Retype every record exactly. Leave the pictures out.
'''
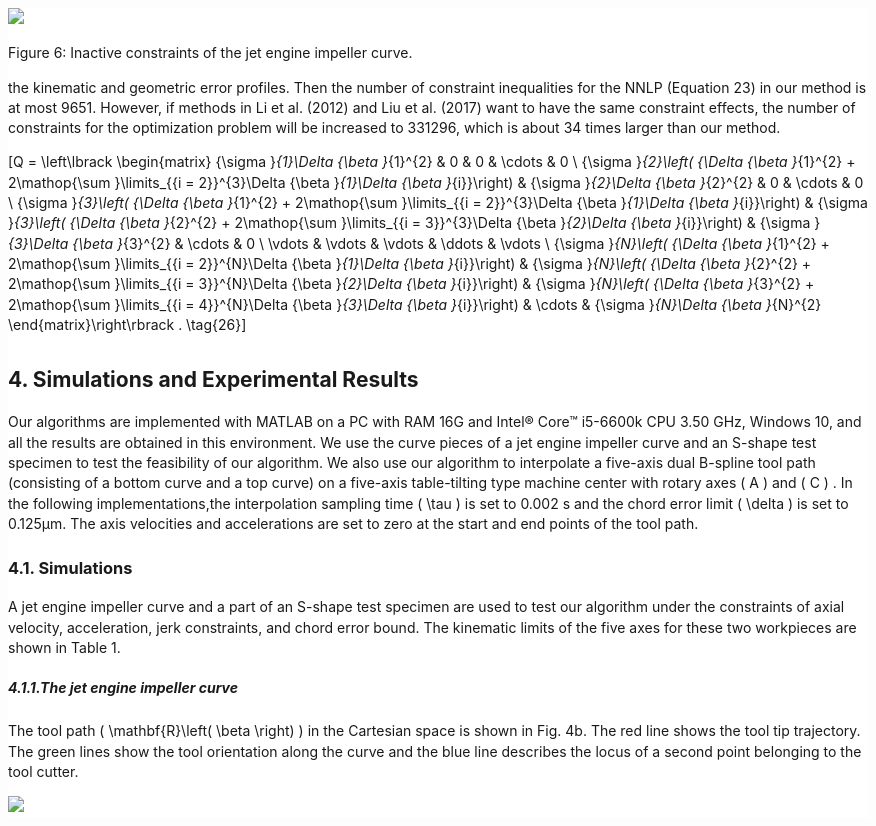 
<img src="https://cdn.noedgeai.com/bo_d2slb3bef24c73b2kg10_8.jpg?x=605&y=143&w=586&h=992&r=0"/>

Figure 6: Inactive constraints of the jet engine impeller curve.



the kinematic and geometric error profiles. Then the number of constraint inequalities for the NNLP (Equation 23) in our method is at most 9651. However, if methods in Li et al. (2012) and Liu et al. (2017) want to have the same constraint effects, the number of constraints for the optimization problem will be increased to 331296, which is about 34 times larger than our method.

\[Q = \left\lbrack  \begin{matrix} {\sigma }_{1}\Delta {\beta }_{1}^{2} & 0 & 0 & \cdots & 0 \\  {\sigma }_{2}\left( {\Delta {\beta }_{1}^{2} + 2\mathop{\sum }\limits_{{i = 2}}^{3}\Delta {\beta }_{1}\Delta {\beta }_{i}}\right) & {\sigma }_{2}\Delta {\beta }_{2}^{2} & 0 & \cdots & 0 \\  {\sigma }_{3}\left( {\Delta {\beta }_{1}^{2} + 2\mathop{\sum }\limits_{{i = 2}}^{3}\Delta {\beta }_{1}\Delta {\beta }_{i}}\right) & {\sigma }_{3}\left( {\Delta {\beta }_{2}^{2} + 2\mathop{\sum }\limits_{{i = 3}}^{3}\Delta {\beta }_{2}\Delta {\beta }_{i}}\right) & {\sigma }_{3}\Delta {\beta }_{3}^{2} & \cdots & 0 \\  \vdots & \vdots & \vdots &  \ddots  & \vdots \\  {\sigma }_{N}\left( {\Delta {\beta }_{1}^{2} + 2\mathop{\sum }\limits_{{i = 2}}^{N}\Delta {\beta }_{1}\Delta {\beta }_{i}}\right) & {\sigma }_{N}\left( {\Delta {\beta }_{2}^{2} + 2\mathop{\sum }\limits_{{i = 3}}^{N}\Delta {\beta }_{2}\Delta {\beta }_{i}}\right) & {\sigma }_{N}\left( {\Delta {\beta }_{3}^{2} + 2\mathop{\sum }\limits_{{i = 4}}^{N}\Delta {\beta }_{3}\Delta {\beta }_{i}}\right) & \cdots & {\sigma }_{N}\Delta {\beta }_{N}^{2} \end{matrix}\right\rbrack  . \tag{26}\]

## 4. Simulations and Experimental Results

Our algorithms are implemented with MATLAB on a PC with RAM 16G and Intel® Core™ i5-6600k CPU 3.50 GHz, Windows 10, and all the results are obtained in this environment. We use the curve pieces of a jet engine impeller curve and an S-shape test specimen to test the feasibility of our algorithm. We also use our algorithm to interpolate a five-axis dual B-spline tool path (consisting of a bottom curve and a top curve) on a five-axis table-tilting type machine center with rotary axes \( A \) and \( C \) . In the following implementations,the interpolation sampling time \( \tau \) is set to 0.002 s and the chord error limit \( \delta \) is set to 0.125μm. The axis velocities and accelerations are set to zero at the start and end points of the tool path.

### 4.1. Simulations

A jet engine impeller curve and a part of an S-shape test specimen are used to test our algorithm under the constraints of axial velocity, acceleration, jerk constraints, and chord error bound. The kinematic limits of the five axes for these two workpieces are shown in Table 1.

##### 4.1.1.The jet engine impeller curve

The tool path \( \mathbf{R}\left( \beta \right) \) in the Cartesian space is shown in Fig. 4b. The red line shows the tool tip trajectory. The green lines show the tool orientation along the curve and the blue line describes the locus of a second point belonging to the tool cutter.








<img src="https://cdn.noedgeai.com/bo_d2slb3bef24c73b2kg10_9.jpg?x=588&y=142&w=592&h=1323&r=0"/>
'''
- Worked solution
<img src="https://cdn.noedgeai.com/bo_d2slb3bef24c73b2kg10_8.jpg?x=605&y=143&w=586&h=992&r=0"/>

Figure 6: Inactive constraints of the jet engine impeller curve.



the kinematic and geometric error profiles. Then the number of constraint inequalities for the NNLP (Equation 23) in our method is at most 9651. However, if methods in Li et al. (2012) and Liu et al. (2017) want to have the same constraint effects, the number of constraints for the optimization problem will be increased to 331296, which is about 34 times larger than our method.

\[Q = \left\lbrack  \begin{matrix} {\sigma }_{1}\Delta {\beta }_{1}^{2} & 0 & 0 & \cdots & 0 \\  {\sigma }_{2}\left( {\Delta {\beta }_{1}^{2} + 2\mathop{\sum }\limits_{{i = 2}}^{3}\Delta {\beta }_{1}\Delta {\beta }_{i}}\right) & {\sigma }_{2}\Delta {\beta }_{2}^{2} & 0 & \cdots & 0 \\  {\sigma }_{3}\left( {\Delta {\beta }_{1}^{2} + 2\mathop{\sum }\limits_{{i = 2}}^{3}\Delta {\beta }_{1}\Delta {\beta }_{i}}\right) & {\sigma }_{3}\left( {\Delta {\beta }_{2}^{2} + 2\mathop{\sum }\limits_{{i = 3}}^{3}\Delta {\beta }_{2}\Delta {\beta }_{i}}\right) & {\sigma }_{3}\Delta {\beta }_{3}^{2} & \cdots & 0 \\  \vdots & \vdots & \vdots &  \ddots  & \vdots \\  {\sigma }_{N}\left( {\Delta {\beta }_{1}^{2} + 2\mathop{\sum }\limits_{{i = 2}}^{N}\Delta {\beta }_{1}\Delta {\beta }_{i}}\right) & {\sigma }_{N}\left( {\Delta {\beta }_{2}^{2} + 2\mathop{\sum }\limits_{{i = 3}}^{N}\Delta {\beta }_{2}\Delta {\beta }_{i}}\right) & {\sigma }_{N}\left( {\Delta {\beta }_{3}^{2} + 2\mathop{\sum }\limits_{{i = 4}}^{N}\Delta {\beta }_{3}\Delta {\beta }_{i}}\right) & \cdots & {\sigma }_{N}\Delta {\beta }_{N}^{2} \end{matrix}\right\rbrack  . \tag{26}\]

## 4. Simulations and Experimental Results

Our algorithms are implemented with MATLAB on a PC with RAM 16G and Intel® Core™ i5-6600k CPU 3.50 GHz, Windows 10, and all the results are obtained in this environment. We use the curve pieces of a jet engine impeller curve and an S-shape test specimen to test the feasibility of our algorithm. We also use our algorithm to interpolate a five-axis dual B-spline tool path (consisting of a bottom curve and a top curve) on a five-axis table-tilting type machine center with rotary axes \( A \) and \( C \) . In the following implementations,the interpolation sampling time \( \tau \) is set to 0.002 s and the chord error limit \( \delta \) is set to 0.125μm. The axis velocities and accelerations are set to zero at the start and end points of the tool path.

### 4.1. Simulations

A jet engine impeller curve and a part of an S-shape test specimen are used to test our algorithm under the constraints of axial velocity, acceleration, jerk constraints, and chord error bound. The kinematic limits of the five axes for these two workpieces are shown in Table 1.

##### 4.1.1.The jet engine impeller curve

The tool path \( \mathbf{R}\left( \beta \right) \) in the Cartesian space is shown in Fig. 4b. The red line shows the tool tip trajectory. The green lines show the tool orientation along the curve and the blue line describes the locus of a second point belonging to the tool cutter.








<img src="https://cdn.noedgeai.com/bo_d2slb3bef24c73b2kg10_9.jpg?x=588&y=142&w=592&h=1323&r=0"/>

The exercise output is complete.